Under Hungarian rule the situation of the Jews of Mielnica became severe. They were forbidden to stroll in the city's center, and the men were forced into hard labor: unloading and loading, paving and repair of roads, breaking of stones for paving, work on surround estates which had been taken over by the Germans. In addition, a derogatory star-of-David ribbon was instituted (though even under the Hungarians it had not been uncommon to mark Jews with a yellow star sewn to the clothing). The Jews were left with no means of livelihood, the poor among them being hired out as workers on Ukrainian farms. This contact enabled them to purchase needs whose official sale to Jews was banned.

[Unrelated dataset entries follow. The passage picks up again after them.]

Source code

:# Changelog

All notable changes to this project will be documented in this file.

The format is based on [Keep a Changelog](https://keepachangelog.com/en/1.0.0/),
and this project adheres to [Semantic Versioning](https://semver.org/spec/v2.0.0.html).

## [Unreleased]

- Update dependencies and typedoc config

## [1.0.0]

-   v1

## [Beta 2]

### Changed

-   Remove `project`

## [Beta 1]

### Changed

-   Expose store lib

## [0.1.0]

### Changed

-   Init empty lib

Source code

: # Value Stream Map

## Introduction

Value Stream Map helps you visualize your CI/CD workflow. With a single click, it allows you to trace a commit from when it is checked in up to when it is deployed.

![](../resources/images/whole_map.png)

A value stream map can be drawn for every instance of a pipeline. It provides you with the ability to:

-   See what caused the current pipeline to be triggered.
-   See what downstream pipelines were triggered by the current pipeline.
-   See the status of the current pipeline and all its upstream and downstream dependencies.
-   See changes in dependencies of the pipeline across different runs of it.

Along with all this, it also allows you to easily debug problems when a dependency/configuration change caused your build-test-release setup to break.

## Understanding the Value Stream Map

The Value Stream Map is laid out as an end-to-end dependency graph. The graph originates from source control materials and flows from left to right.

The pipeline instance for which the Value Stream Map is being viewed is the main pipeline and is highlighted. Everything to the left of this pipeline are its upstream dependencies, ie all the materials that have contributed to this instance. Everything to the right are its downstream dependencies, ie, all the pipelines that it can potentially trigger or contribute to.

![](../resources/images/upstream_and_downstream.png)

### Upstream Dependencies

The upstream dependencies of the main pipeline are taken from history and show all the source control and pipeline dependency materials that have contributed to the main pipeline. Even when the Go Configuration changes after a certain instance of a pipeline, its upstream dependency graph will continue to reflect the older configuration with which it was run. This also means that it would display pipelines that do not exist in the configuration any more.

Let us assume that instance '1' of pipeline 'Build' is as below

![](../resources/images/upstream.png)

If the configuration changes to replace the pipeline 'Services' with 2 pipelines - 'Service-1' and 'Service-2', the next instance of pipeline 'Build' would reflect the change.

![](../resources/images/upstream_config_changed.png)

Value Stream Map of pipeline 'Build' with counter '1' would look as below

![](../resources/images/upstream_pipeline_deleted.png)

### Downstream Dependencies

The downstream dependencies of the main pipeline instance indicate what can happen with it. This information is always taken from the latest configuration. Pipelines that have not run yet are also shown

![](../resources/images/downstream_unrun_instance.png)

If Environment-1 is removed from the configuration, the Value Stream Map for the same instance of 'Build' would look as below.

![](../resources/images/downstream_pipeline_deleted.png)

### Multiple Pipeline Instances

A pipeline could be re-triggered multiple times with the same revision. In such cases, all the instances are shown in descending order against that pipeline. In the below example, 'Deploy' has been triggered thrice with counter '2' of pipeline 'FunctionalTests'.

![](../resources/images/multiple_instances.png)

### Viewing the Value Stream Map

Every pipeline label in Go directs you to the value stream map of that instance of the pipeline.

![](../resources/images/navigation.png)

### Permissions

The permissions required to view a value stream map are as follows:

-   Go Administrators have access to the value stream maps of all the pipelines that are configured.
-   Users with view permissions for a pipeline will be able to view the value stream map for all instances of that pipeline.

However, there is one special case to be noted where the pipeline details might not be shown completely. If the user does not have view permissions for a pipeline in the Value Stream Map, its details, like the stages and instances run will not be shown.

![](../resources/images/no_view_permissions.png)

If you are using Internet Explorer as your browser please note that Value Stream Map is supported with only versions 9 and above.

Along with its responsibility of regularly supplying the Germans with manpower, the Jewish council was required to give them money, jewelry, merchandise and furniture, clothing and shoes, and surplus food items on a permanent basis. German border guards were billeted in the Zilberbusch home, and the Jewish council was forced to equip the building with furniture and appliances, which it procured from wealthy Jews or bought from Christians. The German border guards enjoyed getting drunk, rioting through the town and harassing Jews whom they happened to encounter in the streets. They broke into houses at night and raped young girls. Many Jews never undressed for the night or simply slept out of their houses until dawn. Gestapo men from Czortkov would often fan out over Mielnica, demanding money and merchandise in exchange for false promises to protect Jews from new edicts. The Jewish populace complained to the Jewish council because it had no power to prevent such abuses.
September 6
The German SS announce a policy to take effect on September 19: "Jews who have completed their sixth year are forbidden to show themselves in public without the Jewish star. This consists of a six-pointed star, outlined with black superscription, 'Jew'. It must be worn visibly and sewn securely to the left breast of clothing." The same announced policy prohibits Jews from leaving their residential areas without police permission.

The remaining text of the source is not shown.